61. As permission under the WPA had, in substance, been granted by the State letter dated 16th October, 1997 (this is also the stand of the State government before us) all that can reasonably now be required is a direction to issue formal authorization by the State government so as to regularize the de facto permission.
62. For all these reasons the impugned decision of the High Court must be set aside. But before disposing of the appeals a further fact which took place during the pendency of these matters need to be noted.
63. On 11th July, 2001, corals were included in schedule I of the WPA. Because of the possible impact on the provisions of the CRZ notifications under the EPA as well as on the FCA the State government sought a clarification from the Central government whether fresh permission was required under the EPA. By letter dated 12th March, 2003, the Central government wrote to the State clarifying that the approvals already granted would not be affected by the amendment under the WPA and that appellant’s project could proceed subject to the State government’s surveying the area for determining the density of corals and preparing a management plan which should include relocation of the corals coming in the way of the proposed pipeline.
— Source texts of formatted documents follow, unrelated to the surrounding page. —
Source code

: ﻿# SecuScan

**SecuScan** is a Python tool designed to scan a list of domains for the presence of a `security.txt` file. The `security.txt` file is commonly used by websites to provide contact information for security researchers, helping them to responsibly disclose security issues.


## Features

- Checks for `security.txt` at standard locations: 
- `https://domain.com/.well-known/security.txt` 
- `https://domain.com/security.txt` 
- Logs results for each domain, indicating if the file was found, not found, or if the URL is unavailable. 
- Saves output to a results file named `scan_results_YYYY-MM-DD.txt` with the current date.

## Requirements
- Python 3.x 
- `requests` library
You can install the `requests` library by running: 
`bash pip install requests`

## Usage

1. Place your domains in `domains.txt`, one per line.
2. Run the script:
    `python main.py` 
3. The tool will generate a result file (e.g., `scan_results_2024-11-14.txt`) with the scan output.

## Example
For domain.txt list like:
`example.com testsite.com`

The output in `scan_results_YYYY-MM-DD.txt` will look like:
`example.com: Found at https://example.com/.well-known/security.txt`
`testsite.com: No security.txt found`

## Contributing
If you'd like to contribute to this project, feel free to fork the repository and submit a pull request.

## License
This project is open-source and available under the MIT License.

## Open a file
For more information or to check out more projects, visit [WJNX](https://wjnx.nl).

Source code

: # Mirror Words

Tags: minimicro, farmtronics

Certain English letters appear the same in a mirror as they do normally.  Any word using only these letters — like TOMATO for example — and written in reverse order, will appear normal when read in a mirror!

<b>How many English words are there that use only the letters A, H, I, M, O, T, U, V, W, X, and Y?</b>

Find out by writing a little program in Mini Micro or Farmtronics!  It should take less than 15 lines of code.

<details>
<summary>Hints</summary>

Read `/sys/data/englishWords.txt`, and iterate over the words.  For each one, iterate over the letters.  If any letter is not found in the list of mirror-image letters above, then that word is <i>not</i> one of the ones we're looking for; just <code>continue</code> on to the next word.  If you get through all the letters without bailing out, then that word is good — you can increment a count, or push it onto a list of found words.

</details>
This survey is required to be done through an institution having expertise in the field and the funds for relocation and management of the corals should be borne by the appellant. The appellant has agreed to these conditions. However, the Central government has also said that “in future the State government should not consider any fresh proposal to allow laying of pipelines through this area and all other user agencies should be diverted to some other port in Gujarat”.
64. As far as the appellant is concerned however the way is now clear to proceed with the project in accordance with the permissions granted to it under the WPA, FCA and EPA. The State government will issue the authorization in the requisite format under sections 29 and 35 within a fortnight. We therefore allow the appeals to the extent stated with no order as to costa.
SLP (C) No. 22137 of 2001.
65. Leave granted.
66. In so far as the appeal involves issues of law which have been decided in the above judgment such issues stand concluded. However, the matter is remanded to the High Court for determining whether there are, and if so to decide, any outstanding factual controversies in accordance with the observations in our judgment. The appeal is accordingly disposed of with no order as to costs.
TRANSFER CASE (C) No. 39 of 2001.
67. In view of our judgment delivered today in Essar Oil Ltd. v. Halar Utkarsh Samiti & Ors., the transferred case is remanded to the High Court to decide the special civil application no. 4779 of 2001 in accordance with our judgment.